■ **Task details**:
Return the records below exactly as they are written.

Start of Exercise inputs

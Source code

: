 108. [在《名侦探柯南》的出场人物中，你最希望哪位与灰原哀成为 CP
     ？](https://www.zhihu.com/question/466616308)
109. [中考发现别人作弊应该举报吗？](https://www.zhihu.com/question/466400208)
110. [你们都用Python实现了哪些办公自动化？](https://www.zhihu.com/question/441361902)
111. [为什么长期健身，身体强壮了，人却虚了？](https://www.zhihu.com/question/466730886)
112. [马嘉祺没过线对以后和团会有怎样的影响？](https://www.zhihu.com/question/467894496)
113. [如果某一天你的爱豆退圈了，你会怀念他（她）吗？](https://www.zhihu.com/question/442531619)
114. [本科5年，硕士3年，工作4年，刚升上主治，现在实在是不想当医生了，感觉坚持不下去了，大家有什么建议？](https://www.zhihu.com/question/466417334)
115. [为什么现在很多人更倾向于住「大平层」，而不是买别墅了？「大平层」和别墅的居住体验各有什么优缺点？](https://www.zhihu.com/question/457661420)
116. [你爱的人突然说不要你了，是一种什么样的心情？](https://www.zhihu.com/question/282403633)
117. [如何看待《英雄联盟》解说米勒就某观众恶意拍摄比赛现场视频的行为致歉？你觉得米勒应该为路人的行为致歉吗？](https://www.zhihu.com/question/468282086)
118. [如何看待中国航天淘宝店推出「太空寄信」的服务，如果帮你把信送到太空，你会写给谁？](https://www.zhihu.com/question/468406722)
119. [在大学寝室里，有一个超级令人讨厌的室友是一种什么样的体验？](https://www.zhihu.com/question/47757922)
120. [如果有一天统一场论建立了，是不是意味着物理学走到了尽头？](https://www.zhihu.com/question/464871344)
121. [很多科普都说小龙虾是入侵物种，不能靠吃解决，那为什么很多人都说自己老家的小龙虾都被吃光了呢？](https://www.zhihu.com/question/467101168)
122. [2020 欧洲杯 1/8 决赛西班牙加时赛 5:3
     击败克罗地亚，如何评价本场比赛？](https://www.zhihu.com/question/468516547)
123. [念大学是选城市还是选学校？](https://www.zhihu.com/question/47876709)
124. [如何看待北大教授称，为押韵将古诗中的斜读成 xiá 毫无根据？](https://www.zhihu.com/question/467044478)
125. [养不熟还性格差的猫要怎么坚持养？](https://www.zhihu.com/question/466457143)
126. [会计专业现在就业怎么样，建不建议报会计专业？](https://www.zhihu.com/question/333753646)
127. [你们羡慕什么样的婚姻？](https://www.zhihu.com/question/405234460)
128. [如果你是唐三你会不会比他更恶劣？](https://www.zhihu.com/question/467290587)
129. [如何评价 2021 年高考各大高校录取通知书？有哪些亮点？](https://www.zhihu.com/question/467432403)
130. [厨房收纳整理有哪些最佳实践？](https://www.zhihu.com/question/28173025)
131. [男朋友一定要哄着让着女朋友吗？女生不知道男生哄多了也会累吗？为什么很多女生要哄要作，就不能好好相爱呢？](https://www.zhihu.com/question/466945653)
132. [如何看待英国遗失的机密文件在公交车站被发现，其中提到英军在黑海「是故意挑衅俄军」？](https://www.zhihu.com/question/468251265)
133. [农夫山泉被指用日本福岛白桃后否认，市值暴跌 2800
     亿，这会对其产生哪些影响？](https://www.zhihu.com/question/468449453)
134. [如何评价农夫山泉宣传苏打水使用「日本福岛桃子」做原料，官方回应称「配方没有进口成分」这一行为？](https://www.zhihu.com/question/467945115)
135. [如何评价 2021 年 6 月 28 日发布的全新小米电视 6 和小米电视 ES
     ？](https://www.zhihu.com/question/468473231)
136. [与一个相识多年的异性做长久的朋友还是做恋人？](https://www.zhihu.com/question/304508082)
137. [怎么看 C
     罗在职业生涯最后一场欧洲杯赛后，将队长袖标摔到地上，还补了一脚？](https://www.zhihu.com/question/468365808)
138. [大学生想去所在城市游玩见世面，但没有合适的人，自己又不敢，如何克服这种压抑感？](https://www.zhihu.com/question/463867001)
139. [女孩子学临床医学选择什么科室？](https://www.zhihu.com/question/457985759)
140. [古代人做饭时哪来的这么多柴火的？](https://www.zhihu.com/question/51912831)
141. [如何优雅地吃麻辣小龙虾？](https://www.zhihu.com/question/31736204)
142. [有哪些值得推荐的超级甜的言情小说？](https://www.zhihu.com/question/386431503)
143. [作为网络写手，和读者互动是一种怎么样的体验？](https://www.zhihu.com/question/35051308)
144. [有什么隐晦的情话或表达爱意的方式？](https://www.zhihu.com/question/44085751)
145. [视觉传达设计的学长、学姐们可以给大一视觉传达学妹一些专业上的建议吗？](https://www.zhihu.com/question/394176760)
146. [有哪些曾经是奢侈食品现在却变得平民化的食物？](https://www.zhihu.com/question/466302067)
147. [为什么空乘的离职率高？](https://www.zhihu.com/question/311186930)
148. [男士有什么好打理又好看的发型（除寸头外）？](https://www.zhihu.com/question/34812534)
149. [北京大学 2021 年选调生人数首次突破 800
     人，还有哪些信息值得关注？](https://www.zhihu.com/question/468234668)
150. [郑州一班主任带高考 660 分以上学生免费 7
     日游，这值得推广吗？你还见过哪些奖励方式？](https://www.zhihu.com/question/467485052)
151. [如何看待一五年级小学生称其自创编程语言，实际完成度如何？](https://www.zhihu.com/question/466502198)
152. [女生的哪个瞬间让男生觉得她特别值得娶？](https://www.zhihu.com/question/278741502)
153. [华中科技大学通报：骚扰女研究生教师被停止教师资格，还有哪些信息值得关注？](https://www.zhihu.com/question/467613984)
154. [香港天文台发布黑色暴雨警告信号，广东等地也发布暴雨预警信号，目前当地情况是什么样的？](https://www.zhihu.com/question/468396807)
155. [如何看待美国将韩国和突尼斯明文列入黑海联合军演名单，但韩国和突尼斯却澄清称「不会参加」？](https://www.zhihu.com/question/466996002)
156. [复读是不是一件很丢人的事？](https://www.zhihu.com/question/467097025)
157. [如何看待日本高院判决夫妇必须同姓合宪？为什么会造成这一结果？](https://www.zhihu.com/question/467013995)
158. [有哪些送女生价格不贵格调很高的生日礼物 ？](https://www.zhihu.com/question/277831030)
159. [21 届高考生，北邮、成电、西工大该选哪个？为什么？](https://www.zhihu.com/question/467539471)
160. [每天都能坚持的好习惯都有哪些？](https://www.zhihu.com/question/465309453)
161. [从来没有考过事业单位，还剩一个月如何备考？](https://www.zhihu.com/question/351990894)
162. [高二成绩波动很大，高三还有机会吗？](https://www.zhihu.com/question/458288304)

End of Exercise inputs

■ **Exercise result**:
Source code

: 108. [在《名侦探柯南》的出场人物中，你最希望哪位与灰原哀成为 CP
     ？](https://www.zhihu.com/question/466616308)
109. [中考发现别人作弊应该举报吗？](https://www.zhihu.com/question/466400208)
110. [你们都用Python实现了哪些办公自动化？](https://www.zhihu.com/question/441361902)
111. [为什么长期健身，身体强壮了，人却虚了？](https://www.zhihu.com/question/466730886)
112. [马嘉祺没过线对以后和团会有怎样的影响？](https://www.zhihu.com/question/467894496)
113. [如果某一天你的爱豆退圈了，你会怀念他（她）吗？](https://www.zhihu.com/question/442531619)
114. [本科5年，硕士3年，工作4年，刚升上主治，现在实在是不想当医生了，感觉坚持不下去了，大家有什么建议？](https://www.zhihu.com/question/466417334)
115. [为什么现在很多人更倾向于住「大平层」，而不是买别墅了？「大平层」和别墅的居住体验各有什么优缺点？](https://www.zhihu.com/question/457661420)
116. [你爱的人突然说不要你了，是一种什么样的心情？](https://www.zhihu.com/question/282403633)
117. [如何看待《英雄联盟》解说米勒就某观众恶意拍摄比赛现场视频的行为致歉？你觉得米勒应该为路人的行为致歉吗？](https://www.zhihu.com/question/468282086)
118. [如何看待中国航天淘宝店推出「太空寄信」的服务，如果帮你把信送到太空，你会写给谁？](https://www.zhihu.com/question/468406722)
119. [在大学寝室里，有一个超级令人讨厌的室友是一种什么样的体验？](https://www.zhihu.com/question/47757922)
120. [如果有一天统一场论建立了，是不是意味着物理学走到了尽头？](https://www.zhihu.com/question/464871344)
121. [很多科普都说小龙虾是入侵物种，不能靠吃解决，那为什么很多人都说自己老家的小龙虾都被吃光了呢？](https://www.zhihu.com/question/467101168)
122. [2020 欧洲杯 1/8 决赛西班牙加时赛 5:3
     击败克罗地亚，如何评价本场比赛？](https://www.zhihu.com/question/468516547)
123. [念大学是选城市还是选学校？](https://www.zhihu.com/question/47876709)
124. [如何看待北大教授称，为押韵将古诗中的斜读成 xiá 毫无根据？](https://www.zhihu.com/question/467044478)
125. [养不熟还性格差的猫要怎么坚持养？](https://www.zhihu.com/question/466457143)
126. [会计专业现在就业怎么样，建不建议报会计专业？](https://www.zhihu.com/question/333753646)
127. [你们羡慕什么样的婚姻？](https://www.zhihu.com/question/405234460)
128. [如果你是唐三你会不会比他更恶劣？](https://www.zhihu.com/question/467290587)
129. [如何评价 2021 年高考各大高校录取通知书？有哪些亮点？](https://www.zhihu.com/question/467432403)
130. [厨房收纳整理有哪些最佳实践？](https://www.zhihu.com/question/28173025)
131. [男朋友一定要哄着让着女朋友吗？女生不知道男生哄多了也会累吗？为什么很多女生要哄要作，就不能好好相爱呢？](https://www.zhihu.com/question/466945653)
132. [如何看待英国遗失的机密文件在公交车站被发现，其中提到英军在黑海「是故意挑衅俄军」？](https://www.zhihu.com/question/468251265)
133. [农夫山泉被指用日本福岛白桃后否认，市值暴跌 2800
     亿，这会对其产生哪些影响？](https://www.zhihu.com/question/468449453)
134. [如何评价农夫山泉宣传苏打水使用「日本福岛桃子」做原料，官方回应称「配方没有进口成分」这一行为？](https://www.zhihu.com/question/467945115)
135. [如何评价 2021 年 6 月 28 日发布的全新小米电视 6 和小米电视 ES
     ？](https://www.zhihu.com/question/468473231)
136. [与一个相识多年的异性做长久的朋友还是做恋人？](https://www.zhihu.com/question/304508082)
137. [怎么看 C
     罗在职业生涯最后一场欧洲杯赛后，将队长袖标摔到地上，还补了一脚？](https://www.zhihu.com/question/468365808)
138. [大学生想去所在城市游玩见世面，但没有合适的人，自己又不敢，如何克服这种压抑感？](https://www.zhihu.com/question/463867001)
139. [女孩子学临床医学选择什么科室？](https://www.zhihu.com/question/457985759)
140. [古代人做饭时哪来的这么多柴火的？](https://www.zhihu.com/question/51912831)
141. [如何优雅地吃麻辣小龙虾？](https://www.zhihu.com/question/31736204)
142. [有哪些值得推荐的超级甜的言情小说？](https://www.zhihu.com/question/386431503)
143. [作为网络写手，和读者互动是一种怎么样的体验？](https://www.zhihu.com/question/35051308)
144. [有什么隐晦的情话或表达爱意的方式？](https://www.zhihu.com/question/44085751)
145. [视觉传达设计的学长、学姐们可以给大一视觉传达学妹一些专业上的建议吗？](https://www.zhihu.com/question/394176760)
146. [有哪些曾经是奢侈食品现在却变得平民化的食物？](https://www.zhihu.com/question/466302067)
147. [为什么空乘的离职率高？](https://www.zhihu.com/question/311186930)
148. [男士有什么好打理又好看的发型（除寸头外）？](https://www.zhihu.com/question/34812534)
149. [北京大学 2021 年选调生人数首次突破 800
     人，还有哪些信息值得关注？](https://www.zhihu.com/question/468234668)
150. [郑州一班主任带高考 660 分以上学生免费 7
     日游，这值得推广吗？你还见过哪些奖励方式？](https://www.zhihu.com/question/467485052)
151. [如何看待一五年级小学生称其自创编程语言，实际完成度如何？](https://www.zhihu.com/question/466502198)
152. [女生的哪个瞬间让男生觉得她特别值得娶？](https://www.zhihu.com/question/278741502)
153. [华中科技大学通报：骚扰女研究生教师被停止教师资格，还有哪些信息值得关注？](https://www.zhihu.com/question/467613984)
154. [香港天文台发布黑色暴雨警告信号，广东等地也发布暴雨预警信号，目前当地情况是什么样的？](https://www.zhihu.com/question/468396807)
155. [如何看待美国将韩国和突尼斯明文列入黑海联合军演名单，但韩国和突尼斯却澄清称「不会参加」？](https://www.zhihu.com/question/466996002)
156. [复读是不是一件很丢人的事？](https://www.zhihu.com/question/467097025)
157. [如何看待日本高院判决夫妇必须同姓合宪？为什么会造成这一结果？](https://www.zhihu.com/question/467013995)
158. [有哪些送女生价格不贵格调很高的生日礼物 ？](https://www.zhihu.com/question/277831030)
159. [21 届高考生，北邮、成电、西工大该选哪个？为什么？](https://www.zhihu.com/question/467539471)
160. [每天都能坚持的好习惯都有哪些？](https://www.zhihu.com/question/465309453)
161. [从来没有考过事业单位，还剩一个月如何备考？](https://www.zhihu.com/question/351990894)
162. [高二成绩波动很大，高三还有机会吗？](https://www.zhihu.com/question/458288304)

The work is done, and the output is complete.